The Clinton Group, a New York investment firm that acquired Value­Vision shares in recent months, said Monday that the Eden Prairie-based TV-shopping company showed "a shocking disregard for shareholder rights" with Friday's announcement that the shareholder meeting would be held in March rather than January.

"The harder you fight holding a timely vote, the lower your chances of surviving that vote," Clinton Group said in a letter to ValueVision that it also released publicly.

ValueVision shares rose 3 cents, or 0.6 percent, to $5.26 on Monday.

Clinton Group revealed its stake in ValueVision several weeks ago and said it would seek new directors and managers, arguing that the company has missed financial targets and needs a "new growth strategy."

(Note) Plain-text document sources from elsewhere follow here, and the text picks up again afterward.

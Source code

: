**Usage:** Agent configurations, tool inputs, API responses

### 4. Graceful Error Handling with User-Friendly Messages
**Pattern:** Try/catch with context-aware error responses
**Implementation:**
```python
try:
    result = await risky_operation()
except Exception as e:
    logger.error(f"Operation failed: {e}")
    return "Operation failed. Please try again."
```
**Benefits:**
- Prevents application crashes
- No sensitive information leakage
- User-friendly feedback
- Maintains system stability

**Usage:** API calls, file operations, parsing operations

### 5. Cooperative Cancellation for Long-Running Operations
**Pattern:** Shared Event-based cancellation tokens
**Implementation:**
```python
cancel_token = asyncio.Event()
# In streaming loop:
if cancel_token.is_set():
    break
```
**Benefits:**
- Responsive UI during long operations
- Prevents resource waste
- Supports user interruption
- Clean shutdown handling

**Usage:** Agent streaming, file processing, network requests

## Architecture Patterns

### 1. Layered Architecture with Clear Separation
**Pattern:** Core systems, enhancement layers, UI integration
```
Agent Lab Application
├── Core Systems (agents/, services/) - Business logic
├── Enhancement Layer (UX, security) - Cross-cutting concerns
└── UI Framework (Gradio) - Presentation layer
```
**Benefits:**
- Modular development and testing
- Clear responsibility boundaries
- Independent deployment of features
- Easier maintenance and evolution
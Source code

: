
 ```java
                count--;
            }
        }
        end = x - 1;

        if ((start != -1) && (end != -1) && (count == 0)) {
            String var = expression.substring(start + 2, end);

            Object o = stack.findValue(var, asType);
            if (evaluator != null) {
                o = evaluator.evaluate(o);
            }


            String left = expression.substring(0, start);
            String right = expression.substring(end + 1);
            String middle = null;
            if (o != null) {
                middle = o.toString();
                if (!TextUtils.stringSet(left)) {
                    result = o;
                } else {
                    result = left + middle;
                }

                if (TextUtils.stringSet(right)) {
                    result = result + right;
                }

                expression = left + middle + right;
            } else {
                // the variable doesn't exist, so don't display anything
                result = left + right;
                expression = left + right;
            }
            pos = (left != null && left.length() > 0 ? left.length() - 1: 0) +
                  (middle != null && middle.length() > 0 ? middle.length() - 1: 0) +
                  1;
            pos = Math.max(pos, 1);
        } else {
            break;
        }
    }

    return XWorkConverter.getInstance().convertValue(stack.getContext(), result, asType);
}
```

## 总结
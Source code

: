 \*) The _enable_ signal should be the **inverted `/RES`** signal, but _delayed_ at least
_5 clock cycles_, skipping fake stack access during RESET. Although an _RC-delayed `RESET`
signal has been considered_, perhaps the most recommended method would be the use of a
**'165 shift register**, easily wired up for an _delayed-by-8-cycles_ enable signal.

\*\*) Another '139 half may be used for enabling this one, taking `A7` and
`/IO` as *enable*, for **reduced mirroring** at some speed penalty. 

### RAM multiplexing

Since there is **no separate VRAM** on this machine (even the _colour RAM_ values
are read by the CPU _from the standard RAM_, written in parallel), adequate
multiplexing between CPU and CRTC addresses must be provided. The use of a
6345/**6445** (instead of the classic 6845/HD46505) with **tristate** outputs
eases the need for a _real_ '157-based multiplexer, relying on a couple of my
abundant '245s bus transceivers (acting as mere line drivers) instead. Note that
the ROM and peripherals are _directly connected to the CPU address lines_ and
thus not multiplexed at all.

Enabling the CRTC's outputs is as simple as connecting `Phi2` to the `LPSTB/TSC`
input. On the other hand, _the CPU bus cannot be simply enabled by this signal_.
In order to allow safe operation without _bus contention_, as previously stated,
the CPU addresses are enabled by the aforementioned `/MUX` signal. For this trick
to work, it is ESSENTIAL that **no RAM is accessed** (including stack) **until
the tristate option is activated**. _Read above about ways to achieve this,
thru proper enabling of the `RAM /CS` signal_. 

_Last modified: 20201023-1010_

Last week, ValueVision set the March 14 date for a special shareholder meeting after claiming that the Clinton Group didn't own enough stock to demand a January shareholder meeting. The Clinton Group said in Monday's letter that it represents more than 10 percent of the stock in Value­Vision via its own purchases and through ­custodians who are contractually bound to it.

"Nothing about Minnesota law affects our contractual power to vote our shares at the company's shareholder meetings or any other shareholder meeting," Clinton Group said. "Our lawyers will be in touch on this technical point and, if you so demand, we will have it adjudicated by a court."

Asked for a response, Tim Lynch, a ValueVision ­spokesman in New York, referred to the company's statements last week.

The investment group said ValueVision was using technicalities from a regulatory filing to deny its request for the January meeting.

"We failed to provide (in one place in our 150-plus page submission) the full ZIP code for our office because a paralegal accidentally truncated that number to four digits," Clinton Group said in its letter. Clinton also noted that two other documents contained small disputed details and said ValueVision's portrayal of them as problems was "hogwash."